We pull up to our house and I’m out of the car before it even stops. I race up to the door and then stand there stupidly. I don’t have the key. I hop from one foot to the other, urging husband to hurryhurryhurry.

He ignores my pleading. He stops at the door and instead of opening it, he turns to me and tells me to piss myself. I laugh it off because that’s completely ridiculous. The bathroom is literally ten feet away! If I held it this long I can hold it till he opens the door. He crosses his arms over his chest and silently stares me down. I hop on my feet and stare back. He leans against the door and waits. I finally realize he isn’t joking and stop hopping. I let go and my face burns with shame and embarrassment. It runs down my legs and pools in my shoes. I look down because I can’t look him in the eye anymore. And then I hear the door open and he’s already stepped through it. He didn’t wait for me to finish.

Unf. So fucking hot. Bladder control and desperation are at the top of my list of kinks.

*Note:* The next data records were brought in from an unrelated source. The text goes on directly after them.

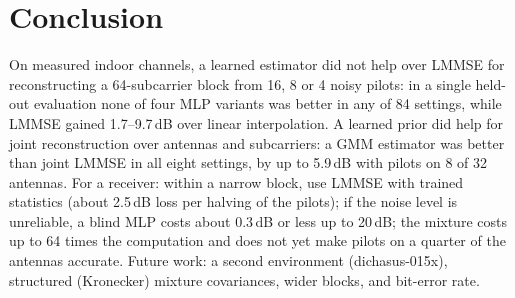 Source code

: \documentclass[conference]{IEEEtran}
\begin{document}
\section{Conclusion}
On measured indoor channels, a learned estimator did not help over LMMSE for reconstructing a
64-subcarrier block from 16, 8 or 4 noisy pilots: in a single held-out evaluation none of four MLP variants
was better in any of 84 settings, while LMMSE gained 1.7--9.7\,dB over linear interpolation. A learned prior did
help for joint reconstruction over antennas and subcarriers: a GMM estimator was better than joint LMMSE
in all eight settings, by up to 5.9\,dB with pilots on 8 of 32 antennas. For a receiver: within a narrow
block, use LMMSE with trained statistics (about 2.5\,dB loss per halving of the pilots); if the noise
level is unreliable, a blind MLP costs about 0.3\,dB or less up to 20\,dB; the mixture costs up to 64 times the
computation and does not yet make pilots on a quarter of the antennas accurate. Future work: a second
environment
(dichasus-015x), structured (Kronecker) mixture covariances, wider blocks, and bit-error rate.

\footnotesize


\end{document}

Youse guise. I’m pretty drunk. I’m having a shitton of fun, though. Now we’re at a gay bar/kinky happy hour and I may be in heaven. Also Reaction Junkie tortured me with permission to piss and squeezing my bladder and he’s the bestworst. Like for rull.

Part 1

Anti-Feminist Libertarian Boy and I rejoined the party. We walked over to a group of happy hour folks and started talking. I really enjoy knowing a bunch of people, even if I’m shit at keeping names and faces straight. Boy Genius and I were slated to have a scene, so we started moving towards that goal. He got distracted talking to people, and while I was standing around watching, a guy I didn’t know came up and introduced himself. We got to talking and shared our kinks, and when caning came up, he asked if I wanted to be caned. I hesitated, unsure about doing impact with a total stranger, but then said that I would after my scene with Boy Genius. I looked over to him and signaled that I wanted to get started.

We walked over to the mat and I stripped. Boy Genius jokingly tried to engage my misogyny kink, but I told him “Don’t even try. That’s not your specialty.” He laughed and grabbed some rope. He tied me with my hands behind my back, arms bent, one elbow up, one down, and lowered me to the floor. He tied my legs tight and then grabbed them and put them on his shoulder. He doesn’t usually do impact, so I was pleasantly surprised when he started warming me up. He hit me with one of the quiet drumsticks (?) and spanked me. Then he pulled out a cane, which got me excited, since I do enjoy a good beating. He hit me a bunch, including a few times I briefly considered yellowing.

Finally, he had me pick a number between six and ten. I said “Seven.” “Are you sure?” he asked. I said yes, and he said “Okayyyy…” He hit me hard with the cane and said, “Seven!” loudly, followed less loudly by “Six, five, four, three, two, one.” With each number he said quietly, he struck me again, more softly. This wasn’t what I had been expecting, but I was pleasantly surprised. “Six!” Hard hit. “Five, four, three, two, one.” Softer hits. He repeated this down all the way to “One!” where he struck me the hardest. We ended the scene, chatted and laughed for a while, since I don’t really need aftercare for something like that, and then I went to find some more people to talk with.

I spent the rest of the night in conversation with people, some old, some new. At one point during the evening, I was talking with Reaction Junkie and Anderson Cooper. Reaction Junkie said that Anderson Cooper and I should play, and Anderson Cooper responded that he hadn’t topped in six months. Reaction Junkie responded, “Who said you’re topping?” and I told Anderson Cooper, “That’s pretty presumptuous. He offered you to me as a bottom.” I wouldn’t object to being topped by him, but he’s super fucking adorable, so I definitely want to try hurting him and ordering him around.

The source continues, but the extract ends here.